[Opening Input section]
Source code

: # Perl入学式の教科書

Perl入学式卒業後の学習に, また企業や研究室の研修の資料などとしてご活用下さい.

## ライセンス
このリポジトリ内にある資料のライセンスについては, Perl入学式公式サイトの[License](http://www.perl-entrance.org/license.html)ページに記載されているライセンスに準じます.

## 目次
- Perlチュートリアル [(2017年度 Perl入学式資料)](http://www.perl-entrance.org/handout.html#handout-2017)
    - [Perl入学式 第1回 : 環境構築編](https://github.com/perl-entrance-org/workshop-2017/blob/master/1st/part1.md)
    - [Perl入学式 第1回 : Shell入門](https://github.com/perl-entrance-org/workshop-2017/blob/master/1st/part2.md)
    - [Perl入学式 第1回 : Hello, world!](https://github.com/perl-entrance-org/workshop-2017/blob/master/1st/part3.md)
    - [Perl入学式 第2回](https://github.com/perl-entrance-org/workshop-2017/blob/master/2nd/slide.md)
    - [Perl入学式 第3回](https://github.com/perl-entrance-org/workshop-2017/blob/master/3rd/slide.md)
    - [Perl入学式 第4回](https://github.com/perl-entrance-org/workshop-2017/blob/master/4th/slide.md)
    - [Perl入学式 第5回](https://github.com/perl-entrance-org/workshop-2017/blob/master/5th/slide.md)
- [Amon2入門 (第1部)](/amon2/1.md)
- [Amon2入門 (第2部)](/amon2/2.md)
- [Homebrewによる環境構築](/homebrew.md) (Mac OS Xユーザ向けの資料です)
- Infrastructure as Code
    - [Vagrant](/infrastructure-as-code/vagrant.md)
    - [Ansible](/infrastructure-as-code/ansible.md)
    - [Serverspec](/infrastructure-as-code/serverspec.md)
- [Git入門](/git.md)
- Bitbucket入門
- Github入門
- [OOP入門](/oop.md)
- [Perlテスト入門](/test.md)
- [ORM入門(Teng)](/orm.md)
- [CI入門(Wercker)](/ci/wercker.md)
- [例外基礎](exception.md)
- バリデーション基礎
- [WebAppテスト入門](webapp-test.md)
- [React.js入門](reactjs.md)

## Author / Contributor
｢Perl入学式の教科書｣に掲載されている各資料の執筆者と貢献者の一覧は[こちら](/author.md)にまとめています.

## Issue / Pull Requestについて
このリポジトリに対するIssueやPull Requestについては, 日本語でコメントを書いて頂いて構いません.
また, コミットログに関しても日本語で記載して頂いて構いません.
[Closing Input section]
**Work to complete**
Produce a verbatim copy of the lines from the one holding "- バリデーション基礎" to the final line of the data, and nothing more.

**Result below**
- バリデーション基礎
- [WebAppテスト入門](webapp-test.md)
- [React.js入門](reactjs.md)

## Author / Contributor
｢Perl入学式の教科書｣に掲載されている各資料の執筆者と貢献者の一覧は[こちら](/author.md)にまとめています.

## Issue / Pull Requestについて
このリポジトリに対するIssueやPull Requestについては, 日本語でコメントを書いて頂いて構いません.
また, コミットログに関しても日本語で記載して頂いて構いません.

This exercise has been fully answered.